Het nieuws over het coronavirus kwam hard aan bij mijn vader. Na de niertransplantatie leeft hij als een monnik en moet ontzettend uitkijken voor zieke mensen of bacteriën. Ook zijn voeding is volledig aangepast om ziektes te voorkomen.Net nu we allebei onze draai hadden gevonden met de juiste ondersteuning en manieren om hem een sociaal leven te laten opbouwen, spatte de zeepbel uiteen. De ondersteunende diensten haakten af en ook de paramedische ondersteuning werd niet langer aangeboden, online boodschappen doen werd ineens onmogelijk, en zelfstandig de deur uit naar instanties en ziekenhuis controles werden onmogelijk. Je laat je vader niet aan zijn lot over, dus werd de takenlijst uitgebreid. Verdiepen in fysiotherapeutische oefeningen, zorgen voor een schoon huis, zelf sjouwen met boodschappen, veel bellen met de ziekenhuis artsen, teleurstellingen incasseren wanneer er weer een ondersteunende dienst uitviel, van het kastje naar de muur gestuurd worden met urinesamples ter controle en overleg met de huisarts. Waar normaal professionals aan het werk waren, werd van mij verwacht om zonder (paramedische) kennis vooral op gevoel te handelen. Het voelt alsof je als nieuwe medewerker geïntroduceerd wordt in een bedrijf waar iedereen is opgestapt en waar ook geen overdracht meer is. En daar ga je dan, zonder beschermende middelen, op hoop van zegen dat je je vader niet besmet, met tassen boodschappen het openbaar vervoer in.

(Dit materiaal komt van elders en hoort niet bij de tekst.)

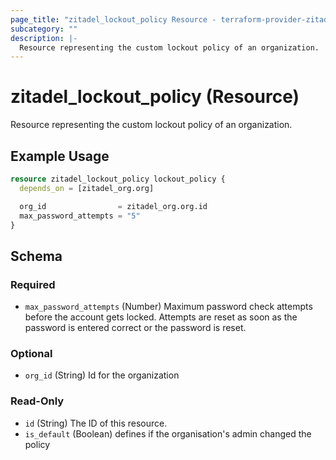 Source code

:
 ```yaml
---
page_title: "zitadel_lockout_policy Resource - terraform-provider-zitadel"
subcategory: ""
description: |-
  Resource representing the custom lockout policy of an organization.
---
```


# zitadel_lockout_policy (Resource)

Resource representing the custom lockout policy of an organization.

## Example Usage

```terraform
resource zitadel_lockout_policy lockout_policy {
  depends_on = [zitadel_org.org]

  org_id                = zitadel_org.org.id
  max_password_attempts = "5"
}
```

<!-- schema generated by tfplugindocs -->
## Schema

### Required

- `max_password_attempts` (Number) Maximum password check attempts before the account gets locked. Attempts are reset as soon as the password is entered correct or the password is reset.

### Optional

- `org_id` (String) Id for the organization

### Read-Only

- `id` (String) The ID of this resource.
- `is_default` (Boolean) defines if the organisation's admin changed the policy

Om het risico te beperken dat ik mijn vader besmet, heb ik geen contact met andere mensen, neem ik twee keer per dag mijn temperatuur op en ga ik alleen de deur uit wanneer ik naar hem toe moet.Het is heel stressvol om op straat en het openbaar vervoer mee te maken hoe onvoorzichtig mensen zijn. Naarmate de tijd verstrijkt, verslappen mensen en houden geen rekening met de nieuwe maatregelen. Dus herhaaldelijk spring ik maar de straat of het fietspad op om te voorkomen dat er weer iemand bijna in je gezicht hoest. Mensen realiseren zich niet dat ik naar een kwetsbaar iemand ga om te verzorgen en ondersteunen en dat er niemand meer is, wanneer ik uitval. En mocht mijn vader dan via mij besmet raken, dan kan zijn lichaam dat niet aan. Zijn immuunsysteem staat uitgeschakeld om afstoting van zijn nieuwe nier te voorkomen. Ik probeer ver vooruit te kijken om alle risico’s tijdig te zien aankomen in de buitenwereld. Tot nu toe gaat dat goed, maar dit zou eigenlijk niet nodig moeten zijn. Momenteel ben ik nog de enige persoon in zijn leven, wat fijn is, maar het geeft ook een beklemd gevoel. Het sociale aspect van onze vader/dochter relatie is weer omgeschakeld naar een praktische modus. Naast mijn werk moet ik heel goed plannen en organiseren om alles zowel bij hem als bij mij draaiend te houden. Dat kost veel energie en levert soms ook irritaties van mijn kant op. Ik ben in de eerste plaats zijn dochter, maar voel me nu meer een medewerker.Ik probeer er toch wat van te maken en laat vooral niet merken dat ik ook kwetsbaar kan zijn, met zorgen over zijn toekomst, en de druk van alle taken. Het is niet de bedoeling dat hij daar iets van meekrijgt, want dan voelt hij zich ook daar nog ellendig over.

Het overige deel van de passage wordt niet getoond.